**EXERCISE DETAILS**: Using the listing below, copy every line that mentions "cool".

=====

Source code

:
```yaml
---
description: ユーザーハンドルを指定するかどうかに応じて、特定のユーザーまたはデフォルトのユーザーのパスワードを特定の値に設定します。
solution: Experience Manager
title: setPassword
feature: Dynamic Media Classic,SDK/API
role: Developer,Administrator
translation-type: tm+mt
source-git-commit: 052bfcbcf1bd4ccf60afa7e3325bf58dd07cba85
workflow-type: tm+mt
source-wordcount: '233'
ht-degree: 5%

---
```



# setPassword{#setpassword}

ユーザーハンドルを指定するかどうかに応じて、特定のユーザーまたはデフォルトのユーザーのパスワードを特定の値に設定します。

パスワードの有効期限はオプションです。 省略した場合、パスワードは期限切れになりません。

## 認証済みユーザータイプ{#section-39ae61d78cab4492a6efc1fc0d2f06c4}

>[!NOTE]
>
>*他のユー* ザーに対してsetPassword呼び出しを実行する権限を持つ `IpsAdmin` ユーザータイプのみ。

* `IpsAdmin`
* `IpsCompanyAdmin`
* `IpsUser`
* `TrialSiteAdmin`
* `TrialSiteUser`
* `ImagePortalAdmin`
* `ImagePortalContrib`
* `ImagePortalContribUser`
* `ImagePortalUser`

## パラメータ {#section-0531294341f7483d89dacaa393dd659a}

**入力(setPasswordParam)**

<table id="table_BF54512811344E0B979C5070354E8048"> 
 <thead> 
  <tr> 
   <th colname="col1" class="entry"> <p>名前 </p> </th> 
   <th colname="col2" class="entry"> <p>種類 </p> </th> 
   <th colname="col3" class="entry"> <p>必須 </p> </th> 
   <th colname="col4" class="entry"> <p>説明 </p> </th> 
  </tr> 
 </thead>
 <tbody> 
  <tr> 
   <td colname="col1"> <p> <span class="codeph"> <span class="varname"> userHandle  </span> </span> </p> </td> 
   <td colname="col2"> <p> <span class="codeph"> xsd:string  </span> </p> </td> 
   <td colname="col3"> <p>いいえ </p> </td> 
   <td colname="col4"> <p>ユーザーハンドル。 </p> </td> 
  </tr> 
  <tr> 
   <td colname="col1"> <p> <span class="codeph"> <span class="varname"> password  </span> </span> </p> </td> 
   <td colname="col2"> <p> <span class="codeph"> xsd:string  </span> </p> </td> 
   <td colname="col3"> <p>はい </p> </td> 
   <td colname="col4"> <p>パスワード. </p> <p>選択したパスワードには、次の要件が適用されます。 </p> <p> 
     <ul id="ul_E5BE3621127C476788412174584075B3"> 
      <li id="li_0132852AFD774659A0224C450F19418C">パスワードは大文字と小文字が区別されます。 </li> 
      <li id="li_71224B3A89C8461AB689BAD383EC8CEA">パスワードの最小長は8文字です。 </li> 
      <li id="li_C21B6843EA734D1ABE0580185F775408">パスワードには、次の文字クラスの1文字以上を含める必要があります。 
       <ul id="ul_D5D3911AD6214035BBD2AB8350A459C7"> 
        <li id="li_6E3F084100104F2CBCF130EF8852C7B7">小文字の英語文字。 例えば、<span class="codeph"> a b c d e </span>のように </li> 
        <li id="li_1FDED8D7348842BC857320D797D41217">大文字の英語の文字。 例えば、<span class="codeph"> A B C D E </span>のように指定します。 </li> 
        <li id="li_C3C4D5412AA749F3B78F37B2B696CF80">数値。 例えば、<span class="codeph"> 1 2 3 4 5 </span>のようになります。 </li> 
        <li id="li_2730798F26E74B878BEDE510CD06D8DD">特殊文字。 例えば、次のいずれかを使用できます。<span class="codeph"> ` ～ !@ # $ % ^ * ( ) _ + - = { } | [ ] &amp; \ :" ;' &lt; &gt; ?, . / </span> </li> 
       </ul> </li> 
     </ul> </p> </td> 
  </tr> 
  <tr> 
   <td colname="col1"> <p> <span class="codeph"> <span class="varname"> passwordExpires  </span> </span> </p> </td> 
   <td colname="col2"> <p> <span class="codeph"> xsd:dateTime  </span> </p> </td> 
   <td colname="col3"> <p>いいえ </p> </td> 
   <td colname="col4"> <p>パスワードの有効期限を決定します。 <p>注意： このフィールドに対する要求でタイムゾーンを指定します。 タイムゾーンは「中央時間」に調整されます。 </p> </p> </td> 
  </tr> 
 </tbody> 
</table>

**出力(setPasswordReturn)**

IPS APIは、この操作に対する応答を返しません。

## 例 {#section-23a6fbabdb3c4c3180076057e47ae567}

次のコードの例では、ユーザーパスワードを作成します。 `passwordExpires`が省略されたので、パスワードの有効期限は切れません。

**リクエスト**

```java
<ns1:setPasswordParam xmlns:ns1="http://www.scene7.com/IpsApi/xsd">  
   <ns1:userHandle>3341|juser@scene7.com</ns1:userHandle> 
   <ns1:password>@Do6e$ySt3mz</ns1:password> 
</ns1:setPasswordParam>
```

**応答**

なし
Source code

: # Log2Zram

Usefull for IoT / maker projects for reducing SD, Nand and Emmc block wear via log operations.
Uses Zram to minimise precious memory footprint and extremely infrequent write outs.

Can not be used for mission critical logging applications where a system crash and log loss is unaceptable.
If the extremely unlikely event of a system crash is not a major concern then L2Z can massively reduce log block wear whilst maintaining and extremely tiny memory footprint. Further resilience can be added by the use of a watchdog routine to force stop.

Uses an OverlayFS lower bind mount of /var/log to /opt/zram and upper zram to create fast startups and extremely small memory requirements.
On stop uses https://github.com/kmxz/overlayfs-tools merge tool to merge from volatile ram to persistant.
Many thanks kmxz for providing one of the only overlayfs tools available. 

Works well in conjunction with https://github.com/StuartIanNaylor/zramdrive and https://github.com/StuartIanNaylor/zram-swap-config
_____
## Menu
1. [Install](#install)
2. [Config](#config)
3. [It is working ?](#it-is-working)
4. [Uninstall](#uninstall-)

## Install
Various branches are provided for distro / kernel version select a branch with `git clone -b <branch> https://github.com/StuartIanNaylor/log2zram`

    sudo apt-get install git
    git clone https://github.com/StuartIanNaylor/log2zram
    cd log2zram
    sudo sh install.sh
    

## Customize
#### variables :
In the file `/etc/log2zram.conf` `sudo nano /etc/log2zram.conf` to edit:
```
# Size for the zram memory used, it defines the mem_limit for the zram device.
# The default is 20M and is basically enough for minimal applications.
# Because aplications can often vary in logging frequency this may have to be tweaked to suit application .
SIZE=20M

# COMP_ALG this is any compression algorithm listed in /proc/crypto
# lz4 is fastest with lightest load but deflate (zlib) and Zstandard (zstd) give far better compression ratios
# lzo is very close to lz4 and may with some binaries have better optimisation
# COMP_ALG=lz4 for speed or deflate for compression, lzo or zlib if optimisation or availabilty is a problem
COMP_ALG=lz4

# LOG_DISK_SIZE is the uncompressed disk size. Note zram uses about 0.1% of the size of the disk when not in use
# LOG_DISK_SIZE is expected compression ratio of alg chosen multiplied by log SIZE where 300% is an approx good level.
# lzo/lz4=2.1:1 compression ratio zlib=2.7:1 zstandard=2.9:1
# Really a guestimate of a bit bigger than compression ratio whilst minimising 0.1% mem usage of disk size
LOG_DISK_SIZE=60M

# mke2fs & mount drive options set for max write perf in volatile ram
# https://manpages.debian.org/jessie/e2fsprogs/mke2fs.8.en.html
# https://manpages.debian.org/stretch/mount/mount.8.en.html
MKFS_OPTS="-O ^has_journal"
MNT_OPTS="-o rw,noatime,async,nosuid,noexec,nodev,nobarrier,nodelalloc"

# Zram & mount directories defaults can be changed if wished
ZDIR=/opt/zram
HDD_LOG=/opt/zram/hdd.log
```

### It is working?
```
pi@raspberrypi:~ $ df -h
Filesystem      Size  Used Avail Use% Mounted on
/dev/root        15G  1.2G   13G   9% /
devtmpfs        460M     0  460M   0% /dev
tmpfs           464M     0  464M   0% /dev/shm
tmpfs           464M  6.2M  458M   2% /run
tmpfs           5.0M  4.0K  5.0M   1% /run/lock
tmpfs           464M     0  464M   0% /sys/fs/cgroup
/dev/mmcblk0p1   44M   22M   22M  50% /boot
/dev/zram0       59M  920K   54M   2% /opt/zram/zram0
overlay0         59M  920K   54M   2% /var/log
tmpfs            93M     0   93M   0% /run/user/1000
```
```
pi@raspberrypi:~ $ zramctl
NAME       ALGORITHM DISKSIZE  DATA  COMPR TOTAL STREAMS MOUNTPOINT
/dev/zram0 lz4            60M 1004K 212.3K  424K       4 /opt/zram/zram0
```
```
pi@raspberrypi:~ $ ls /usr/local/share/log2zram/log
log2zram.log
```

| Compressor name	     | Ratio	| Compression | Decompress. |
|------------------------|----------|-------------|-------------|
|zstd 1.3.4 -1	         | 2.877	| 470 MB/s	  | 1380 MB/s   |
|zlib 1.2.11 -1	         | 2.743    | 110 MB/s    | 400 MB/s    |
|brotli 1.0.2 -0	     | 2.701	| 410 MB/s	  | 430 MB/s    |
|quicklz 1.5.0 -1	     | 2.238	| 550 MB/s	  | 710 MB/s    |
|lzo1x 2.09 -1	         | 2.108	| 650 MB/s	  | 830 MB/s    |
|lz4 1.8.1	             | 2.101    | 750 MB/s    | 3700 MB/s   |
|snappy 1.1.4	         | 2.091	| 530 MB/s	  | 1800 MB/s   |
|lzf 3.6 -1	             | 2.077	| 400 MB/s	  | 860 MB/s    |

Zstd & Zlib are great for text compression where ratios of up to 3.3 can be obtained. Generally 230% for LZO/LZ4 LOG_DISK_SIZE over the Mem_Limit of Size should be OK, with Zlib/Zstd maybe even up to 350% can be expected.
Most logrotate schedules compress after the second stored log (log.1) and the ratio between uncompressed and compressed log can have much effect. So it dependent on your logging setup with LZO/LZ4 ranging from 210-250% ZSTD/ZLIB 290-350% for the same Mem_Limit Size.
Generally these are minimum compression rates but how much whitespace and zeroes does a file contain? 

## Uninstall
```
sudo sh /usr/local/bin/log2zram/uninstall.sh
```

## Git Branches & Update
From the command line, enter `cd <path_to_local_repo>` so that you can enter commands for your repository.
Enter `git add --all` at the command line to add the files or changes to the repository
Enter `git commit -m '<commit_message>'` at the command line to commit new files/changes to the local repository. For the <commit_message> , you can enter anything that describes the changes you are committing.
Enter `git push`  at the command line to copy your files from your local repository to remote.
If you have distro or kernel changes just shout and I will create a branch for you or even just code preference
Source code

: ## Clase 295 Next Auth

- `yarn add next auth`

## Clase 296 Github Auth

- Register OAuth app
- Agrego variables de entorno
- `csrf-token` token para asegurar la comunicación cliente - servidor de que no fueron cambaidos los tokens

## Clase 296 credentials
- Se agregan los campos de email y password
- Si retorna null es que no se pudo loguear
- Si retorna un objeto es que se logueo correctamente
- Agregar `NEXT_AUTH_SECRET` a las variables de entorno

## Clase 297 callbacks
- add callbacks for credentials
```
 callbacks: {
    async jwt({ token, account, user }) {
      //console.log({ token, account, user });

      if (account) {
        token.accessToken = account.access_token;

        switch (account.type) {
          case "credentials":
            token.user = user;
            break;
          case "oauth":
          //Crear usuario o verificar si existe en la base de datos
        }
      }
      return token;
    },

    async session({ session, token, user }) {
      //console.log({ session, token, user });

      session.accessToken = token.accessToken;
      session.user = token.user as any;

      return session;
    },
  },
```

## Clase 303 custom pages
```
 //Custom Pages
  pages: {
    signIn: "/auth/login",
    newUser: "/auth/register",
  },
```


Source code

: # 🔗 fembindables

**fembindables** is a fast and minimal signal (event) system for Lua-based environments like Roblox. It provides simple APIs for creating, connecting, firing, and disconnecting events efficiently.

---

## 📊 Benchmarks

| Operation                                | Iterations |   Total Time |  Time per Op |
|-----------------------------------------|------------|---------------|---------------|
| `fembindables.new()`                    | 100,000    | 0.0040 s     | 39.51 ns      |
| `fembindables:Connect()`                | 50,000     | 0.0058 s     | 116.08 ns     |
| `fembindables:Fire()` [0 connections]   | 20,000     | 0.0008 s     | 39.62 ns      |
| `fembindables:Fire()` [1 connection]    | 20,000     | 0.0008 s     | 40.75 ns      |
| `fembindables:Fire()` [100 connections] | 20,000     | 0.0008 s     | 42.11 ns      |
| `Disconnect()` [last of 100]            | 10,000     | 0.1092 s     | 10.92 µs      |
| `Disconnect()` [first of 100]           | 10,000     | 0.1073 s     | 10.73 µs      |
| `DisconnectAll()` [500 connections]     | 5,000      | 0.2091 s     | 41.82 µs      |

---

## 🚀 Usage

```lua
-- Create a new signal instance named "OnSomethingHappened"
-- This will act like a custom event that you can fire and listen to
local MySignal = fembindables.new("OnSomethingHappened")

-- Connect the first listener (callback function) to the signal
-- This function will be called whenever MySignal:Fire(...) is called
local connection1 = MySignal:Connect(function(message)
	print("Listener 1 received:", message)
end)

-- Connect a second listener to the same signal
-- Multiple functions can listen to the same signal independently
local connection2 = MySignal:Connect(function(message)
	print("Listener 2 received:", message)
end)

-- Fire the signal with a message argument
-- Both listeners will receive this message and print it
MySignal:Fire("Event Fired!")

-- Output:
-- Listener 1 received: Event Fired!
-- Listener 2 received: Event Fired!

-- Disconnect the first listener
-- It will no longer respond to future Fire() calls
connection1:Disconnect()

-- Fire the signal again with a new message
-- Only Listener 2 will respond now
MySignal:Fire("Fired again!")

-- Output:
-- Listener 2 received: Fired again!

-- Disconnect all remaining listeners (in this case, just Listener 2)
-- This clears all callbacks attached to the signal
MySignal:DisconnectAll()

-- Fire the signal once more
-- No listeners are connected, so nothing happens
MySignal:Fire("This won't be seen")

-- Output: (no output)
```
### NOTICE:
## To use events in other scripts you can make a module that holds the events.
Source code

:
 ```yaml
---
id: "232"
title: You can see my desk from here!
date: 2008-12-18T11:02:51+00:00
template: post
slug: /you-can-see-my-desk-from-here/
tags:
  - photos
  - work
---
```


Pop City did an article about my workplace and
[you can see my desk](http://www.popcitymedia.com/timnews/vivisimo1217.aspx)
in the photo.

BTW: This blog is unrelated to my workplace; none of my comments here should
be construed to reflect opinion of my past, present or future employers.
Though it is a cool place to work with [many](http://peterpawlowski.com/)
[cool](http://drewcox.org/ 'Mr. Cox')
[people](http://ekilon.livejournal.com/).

=====

**TASK SOLUTION**:
Though it is a cool place to work with [many](http://peterpawlowski.com/)
[cool](http://drewcox.org/ 'Mr. Cox')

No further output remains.